Consider the set consisting of all Cauchy sequences $a_n$ with $a_n \in \mathbb{N}$ for all $n$. Is the set countable?

My idea:

It is straight forward to prove that any such cauchy sequence conatining only natural number can have only finite number of distinct terms i.e. Cauchy sequence consisting entirely of natural numbers, then all of the entries beyond some index are the same natural number.

Now if your consider all the sequences that end with $1$, it is clear that cardinality of this will be more than the cardinality of power set of natural numbers. Over all I can conclude that such a set has to be uncountable.

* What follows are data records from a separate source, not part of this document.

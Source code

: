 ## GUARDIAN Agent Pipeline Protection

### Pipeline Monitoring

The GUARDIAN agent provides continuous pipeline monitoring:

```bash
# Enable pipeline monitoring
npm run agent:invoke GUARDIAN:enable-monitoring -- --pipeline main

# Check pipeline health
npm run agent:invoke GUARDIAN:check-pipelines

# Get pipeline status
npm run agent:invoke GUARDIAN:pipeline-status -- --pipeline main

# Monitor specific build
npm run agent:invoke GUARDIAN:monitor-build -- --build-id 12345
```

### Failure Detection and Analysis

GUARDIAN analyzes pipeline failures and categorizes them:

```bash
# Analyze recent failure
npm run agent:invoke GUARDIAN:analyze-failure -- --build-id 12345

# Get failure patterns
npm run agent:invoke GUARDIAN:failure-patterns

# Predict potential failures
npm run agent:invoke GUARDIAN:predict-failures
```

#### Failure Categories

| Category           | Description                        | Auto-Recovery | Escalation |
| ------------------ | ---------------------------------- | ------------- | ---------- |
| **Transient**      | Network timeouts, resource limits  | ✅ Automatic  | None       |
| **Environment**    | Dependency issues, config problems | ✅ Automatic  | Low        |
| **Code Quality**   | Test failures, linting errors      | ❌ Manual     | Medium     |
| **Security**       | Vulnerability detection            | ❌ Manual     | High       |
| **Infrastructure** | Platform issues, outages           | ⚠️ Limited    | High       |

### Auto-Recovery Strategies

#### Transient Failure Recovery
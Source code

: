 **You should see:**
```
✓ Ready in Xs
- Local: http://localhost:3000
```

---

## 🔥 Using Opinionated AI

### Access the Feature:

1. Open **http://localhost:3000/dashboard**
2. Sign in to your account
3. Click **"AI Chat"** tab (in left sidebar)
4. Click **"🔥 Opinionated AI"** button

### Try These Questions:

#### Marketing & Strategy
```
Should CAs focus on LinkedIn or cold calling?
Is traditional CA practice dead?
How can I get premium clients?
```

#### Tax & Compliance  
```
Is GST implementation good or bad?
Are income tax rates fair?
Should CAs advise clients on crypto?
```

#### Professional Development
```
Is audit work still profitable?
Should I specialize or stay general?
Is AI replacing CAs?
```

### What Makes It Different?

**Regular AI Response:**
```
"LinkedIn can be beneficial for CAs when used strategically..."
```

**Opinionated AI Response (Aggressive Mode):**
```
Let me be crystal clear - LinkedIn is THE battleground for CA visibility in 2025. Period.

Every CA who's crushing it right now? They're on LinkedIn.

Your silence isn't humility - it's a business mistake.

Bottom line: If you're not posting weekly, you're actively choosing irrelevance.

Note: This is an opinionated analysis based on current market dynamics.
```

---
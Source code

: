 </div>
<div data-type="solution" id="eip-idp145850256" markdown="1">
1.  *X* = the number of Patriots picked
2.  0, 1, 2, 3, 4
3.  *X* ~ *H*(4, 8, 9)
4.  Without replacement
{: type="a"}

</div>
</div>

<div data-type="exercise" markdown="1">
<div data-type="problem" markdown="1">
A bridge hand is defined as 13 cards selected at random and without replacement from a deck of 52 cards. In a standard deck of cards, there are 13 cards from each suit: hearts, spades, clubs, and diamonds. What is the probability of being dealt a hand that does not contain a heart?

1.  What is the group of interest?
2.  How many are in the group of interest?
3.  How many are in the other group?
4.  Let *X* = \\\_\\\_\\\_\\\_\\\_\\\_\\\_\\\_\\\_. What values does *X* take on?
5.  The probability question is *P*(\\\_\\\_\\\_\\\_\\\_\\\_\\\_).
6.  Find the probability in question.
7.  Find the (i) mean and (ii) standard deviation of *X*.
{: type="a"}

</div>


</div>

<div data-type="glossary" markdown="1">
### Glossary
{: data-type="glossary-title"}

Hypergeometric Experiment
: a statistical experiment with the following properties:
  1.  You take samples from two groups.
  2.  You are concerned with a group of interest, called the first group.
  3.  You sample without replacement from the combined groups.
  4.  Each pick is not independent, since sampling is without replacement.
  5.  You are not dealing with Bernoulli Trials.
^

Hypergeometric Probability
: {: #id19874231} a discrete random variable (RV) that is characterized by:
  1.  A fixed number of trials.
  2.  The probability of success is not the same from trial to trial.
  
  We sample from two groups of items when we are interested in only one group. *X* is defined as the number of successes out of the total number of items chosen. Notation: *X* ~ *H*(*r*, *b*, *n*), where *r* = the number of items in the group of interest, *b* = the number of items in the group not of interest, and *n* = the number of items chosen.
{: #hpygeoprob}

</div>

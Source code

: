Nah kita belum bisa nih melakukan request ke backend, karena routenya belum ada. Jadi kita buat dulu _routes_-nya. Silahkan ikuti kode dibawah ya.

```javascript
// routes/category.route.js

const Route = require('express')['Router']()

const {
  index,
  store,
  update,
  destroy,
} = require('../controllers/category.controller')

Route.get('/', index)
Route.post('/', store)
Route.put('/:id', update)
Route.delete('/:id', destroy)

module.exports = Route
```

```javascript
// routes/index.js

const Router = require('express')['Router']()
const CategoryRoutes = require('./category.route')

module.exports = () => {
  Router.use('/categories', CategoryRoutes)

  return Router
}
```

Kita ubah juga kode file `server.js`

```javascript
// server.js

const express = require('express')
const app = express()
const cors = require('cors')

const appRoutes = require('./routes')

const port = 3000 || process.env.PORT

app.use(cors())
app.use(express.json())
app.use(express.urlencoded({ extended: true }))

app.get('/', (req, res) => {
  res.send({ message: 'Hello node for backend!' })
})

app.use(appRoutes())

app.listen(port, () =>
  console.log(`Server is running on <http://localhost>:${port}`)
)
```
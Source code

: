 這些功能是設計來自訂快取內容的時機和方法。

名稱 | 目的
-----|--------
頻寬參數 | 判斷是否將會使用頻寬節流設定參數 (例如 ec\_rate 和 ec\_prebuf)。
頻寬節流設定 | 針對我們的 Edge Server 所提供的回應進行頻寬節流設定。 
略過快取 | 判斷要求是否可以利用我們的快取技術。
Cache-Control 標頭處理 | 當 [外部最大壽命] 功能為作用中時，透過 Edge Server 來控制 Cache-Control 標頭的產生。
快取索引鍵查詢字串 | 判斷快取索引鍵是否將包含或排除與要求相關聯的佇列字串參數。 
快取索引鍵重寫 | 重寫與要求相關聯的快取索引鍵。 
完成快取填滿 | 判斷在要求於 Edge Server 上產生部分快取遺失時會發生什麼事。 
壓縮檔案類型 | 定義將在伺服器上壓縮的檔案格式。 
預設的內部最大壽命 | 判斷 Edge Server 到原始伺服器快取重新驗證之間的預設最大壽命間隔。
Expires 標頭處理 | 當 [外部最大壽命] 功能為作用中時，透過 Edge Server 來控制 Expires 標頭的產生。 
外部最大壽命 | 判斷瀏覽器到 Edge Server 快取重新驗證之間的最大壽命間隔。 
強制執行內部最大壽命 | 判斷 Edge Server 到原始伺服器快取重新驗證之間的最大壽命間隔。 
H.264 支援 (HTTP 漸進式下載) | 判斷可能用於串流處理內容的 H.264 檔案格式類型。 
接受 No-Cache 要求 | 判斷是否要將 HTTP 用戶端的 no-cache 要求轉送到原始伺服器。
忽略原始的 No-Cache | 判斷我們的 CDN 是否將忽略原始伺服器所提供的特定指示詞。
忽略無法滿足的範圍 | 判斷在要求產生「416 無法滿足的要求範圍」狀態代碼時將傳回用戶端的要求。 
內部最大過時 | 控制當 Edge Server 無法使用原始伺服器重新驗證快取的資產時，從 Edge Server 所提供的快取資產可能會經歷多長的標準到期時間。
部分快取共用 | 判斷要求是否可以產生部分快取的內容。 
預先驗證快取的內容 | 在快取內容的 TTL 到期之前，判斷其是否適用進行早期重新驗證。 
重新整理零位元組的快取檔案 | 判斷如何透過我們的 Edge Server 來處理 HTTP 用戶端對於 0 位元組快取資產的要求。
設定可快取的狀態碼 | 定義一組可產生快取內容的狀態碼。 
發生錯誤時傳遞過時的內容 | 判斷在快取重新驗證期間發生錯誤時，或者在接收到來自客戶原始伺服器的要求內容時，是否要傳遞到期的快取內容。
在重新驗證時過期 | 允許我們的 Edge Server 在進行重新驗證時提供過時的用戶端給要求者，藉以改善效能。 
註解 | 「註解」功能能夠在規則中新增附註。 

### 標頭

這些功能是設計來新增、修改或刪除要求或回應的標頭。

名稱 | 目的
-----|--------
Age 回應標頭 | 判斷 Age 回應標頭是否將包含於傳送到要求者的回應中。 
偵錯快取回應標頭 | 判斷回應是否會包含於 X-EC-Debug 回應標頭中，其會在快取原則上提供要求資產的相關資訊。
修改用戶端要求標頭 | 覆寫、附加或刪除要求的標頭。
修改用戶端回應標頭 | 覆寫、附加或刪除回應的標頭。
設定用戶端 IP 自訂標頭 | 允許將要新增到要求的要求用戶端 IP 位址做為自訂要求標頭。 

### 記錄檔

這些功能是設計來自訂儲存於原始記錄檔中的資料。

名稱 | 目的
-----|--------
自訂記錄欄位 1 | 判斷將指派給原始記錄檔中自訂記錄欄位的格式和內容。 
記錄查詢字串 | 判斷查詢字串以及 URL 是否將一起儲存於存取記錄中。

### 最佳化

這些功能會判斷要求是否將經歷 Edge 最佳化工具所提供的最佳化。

Can some one please validate the proof especially the second part where I try to prove the cardinality?

Answer 1

The first part of your analysis is fine, but the second is wrong. Consider the set of sequences that are eventually $1$. Let $S_n$ be the set of these sequences that are $1$ for all but at most the first $n$ terms. There is an easy bijection between $S_n$ and $\Bbb N^n$: just throw away all of the ones after the $n$-th term. But $\Bbb N^n$ is countable for each $n\in\Bbb Z^+$, so each $S_n$ is countable, and therefore $\bigcup_{n\in\Bbb Z^+}S_n$, being the union of countably many countable sets, is also countable.

Now do this for each natural number, not just $1$; there are only countably many of them, so you still end up with only countably many Cauchy sequences.

Answer 2

Let $S$ be the set of Cauchy sequences of natural numbers. As you pointed out, any such sequence is eventually constant, hence we can write $$ S=\bigcup_{n=1}^{\infty}S_n $$ where $S_n$ is the set of sequences $\{a_k\}$ of natural numbers such that $a_k=a_n$ for all $k\geq n$.

Now there is a bijection $\mathbb{N}^n\to S_n$, hence $S_n$ is countable. So $S$ is a countable union of countable sets, hence is countable.